[Saved entries]
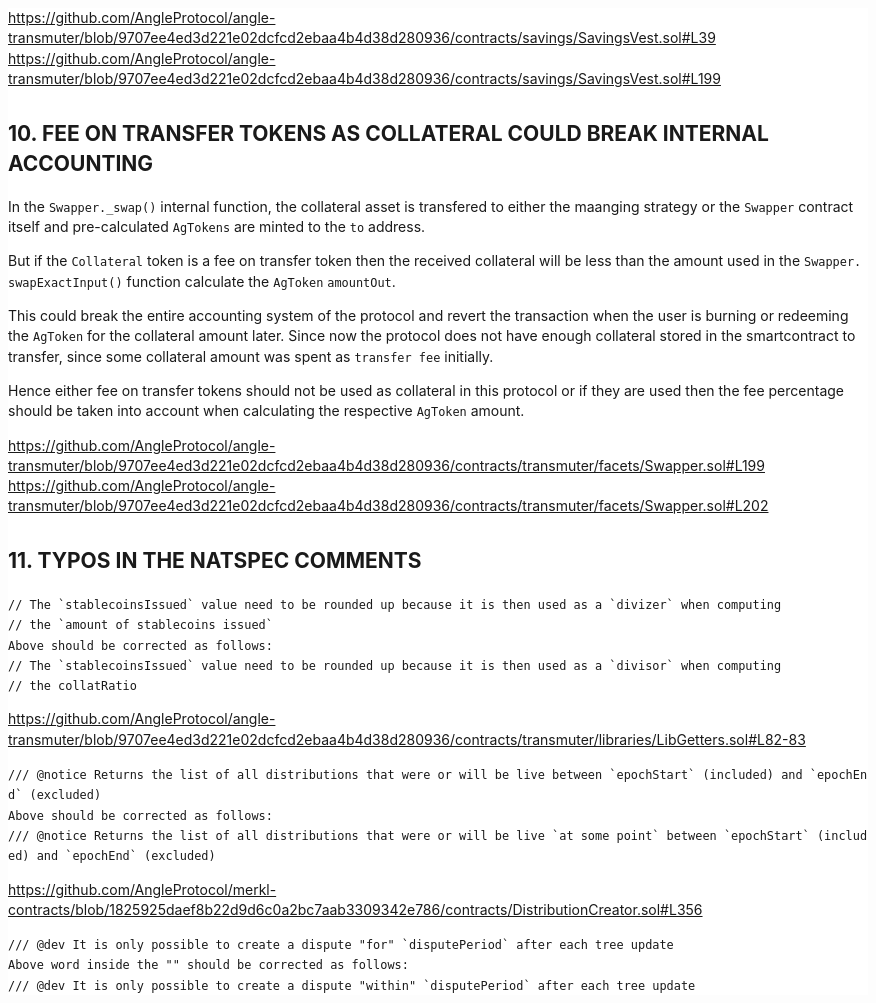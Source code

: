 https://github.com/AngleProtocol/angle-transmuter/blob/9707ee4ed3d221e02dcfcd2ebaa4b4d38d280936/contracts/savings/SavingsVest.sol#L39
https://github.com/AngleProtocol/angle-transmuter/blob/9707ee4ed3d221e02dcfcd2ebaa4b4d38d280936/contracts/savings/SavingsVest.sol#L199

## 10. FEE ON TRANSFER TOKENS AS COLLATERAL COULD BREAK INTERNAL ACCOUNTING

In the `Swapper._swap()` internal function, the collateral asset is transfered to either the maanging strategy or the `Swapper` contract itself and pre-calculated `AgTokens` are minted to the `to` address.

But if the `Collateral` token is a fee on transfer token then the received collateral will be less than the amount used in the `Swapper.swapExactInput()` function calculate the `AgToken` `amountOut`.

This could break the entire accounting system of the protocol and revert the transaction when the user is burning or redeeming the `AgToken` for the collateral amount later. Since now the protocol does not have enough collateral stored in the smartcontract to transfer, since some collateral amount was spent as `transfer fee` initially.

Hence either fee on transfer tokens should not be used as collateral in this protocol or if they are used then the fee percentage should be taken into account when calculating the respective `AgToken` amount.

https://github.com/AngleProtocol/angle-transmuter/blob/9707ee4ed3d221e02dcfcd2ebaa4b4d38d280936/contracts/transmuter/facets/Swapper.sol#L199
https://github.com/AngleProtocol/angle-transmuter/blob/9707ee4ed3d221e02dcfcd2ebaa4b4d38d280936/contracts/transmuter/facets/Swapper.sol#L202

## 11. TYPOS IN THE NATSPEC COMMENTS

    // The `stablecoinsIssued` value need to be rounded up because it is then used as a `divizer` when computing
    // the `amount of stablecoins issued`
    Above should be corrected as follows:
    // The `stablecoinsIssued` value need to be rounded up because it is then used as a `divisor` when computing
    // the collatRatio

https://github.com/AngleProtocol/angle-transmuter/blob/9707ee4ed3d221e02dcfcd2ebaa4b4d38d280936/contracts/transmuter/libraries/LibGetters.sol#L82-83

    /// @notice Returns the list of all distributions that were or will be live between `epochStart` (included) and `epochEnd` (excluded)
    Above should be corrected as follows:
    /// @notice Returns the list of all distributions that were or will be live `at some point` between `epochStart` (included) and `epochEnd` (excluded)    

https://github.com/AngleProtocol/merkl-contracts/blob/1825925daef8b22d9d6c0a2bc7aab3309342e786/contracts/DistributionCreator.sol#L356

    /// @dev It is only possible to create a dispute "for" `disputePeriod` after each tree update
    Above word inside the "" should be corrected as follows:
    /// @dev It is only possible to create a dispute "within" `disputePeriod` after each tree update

### EXERCISE INSTRUCTIONS
Start at the top line above and repeat the records verbatim, leaving images out.

### TASK ANSWER
Source code

: https://github.com/AngleProtocol/angle-transmuter/blob/9707ee4ed3d221e02dcfcd2ebaa4b4d38d280936/contracts/savings/SavingsVest.sol#L39
https://github.com/AngleProtocol/angle-transmuter/blob/9707ee4ed3d221e02dcfcd2ebaa4b4d38d280936/contracts/savings/SavingsVest.sol#L199

## 10. FEE ON TRANSFER TOKENS AS COLLATERAL COULD BREAK INTERNAL ACCOUNTING

In the `Swapper._swap()` internal function, the collateral asset is transfered to either the maanging strategy or the `Swapper` contract itself and pre-calculated `AgTokens` are minted to the `to` address.

But if the `Collateral` token is a fee on transfer token then the received collateral will be less than the amount used in the `Swapper.swapExactInput()` function calculate the `AgToken` `amountOut`.

This could break the entire accounting system of the protocol and revert the transaction when the user is burning or redeeming the `AgToken` for the collateral amount later. Since now the protocol does not have enough collateral stored in the smartcontract to transfer, since some collateral amount was spent as `transfer fee` initially.

Hence either fee on transfer tokens should not be used as collateral in this protocol or if they are used then the fee percentage should be taken into account when calculating the respective `AgToken` amount.

https://github.com/AngleProtocol/angle-transmuter/blob/9707ee4ed3d221e02dcfcd2ebaa4b4d38d280936/contracts/transmuter/facets/Swapper.sol#L199
https://github.com/AngleProtocol/angle-transmuter/blob/9707ee4ed3d221e02dcfcd2ebaa4b4d38d280936/contracts/transmuter/facets/Swapper.sol#L202

## 11. TYPOS IN THE NATSPEC COMMENTS

    // The `stablecoinsIssued` value need to be rounded up because it is then used as a `divizer` when computing
    // the `amount of stablecoins issued`
    Above should be corrected as follows:
    // The `stablecoinsIssued` value need to be rounded up because it is then used as a `divisor` when computing
    // the collatRatio

https://github.com/AngleProtocol/angle-transmuter/blob/9707ee4ed3d221e02dcfcd2ebaa4b4d38d280936/contracts/transmuter/libraries/LibGetters.sol#L82-83

    /// @notice Returns the list of all distributions that were or will be live between `epochStart` (included) and `epochEnd` (excluded)
    Above should be corrected as follows:
    /// @notice Returns the list of all distributions that were or will be live `at some point` between `epochStart` (included) and `epochEnd` (excluded)    

https://github.com/AngleProtocol/merkl-contracts/blob/1825925daef8b22d9d6c0a2bc7aab3309342e786/contracts/DistributionCreator.sol#L356

    /// @dev It is only possible to create a dispute "for" `disputePeriod` after each tree update
    Above word inside the "" should be corrected as follows:
    /// @dev It is only possible to create a dispute "within" `disputePeriod` after each tree update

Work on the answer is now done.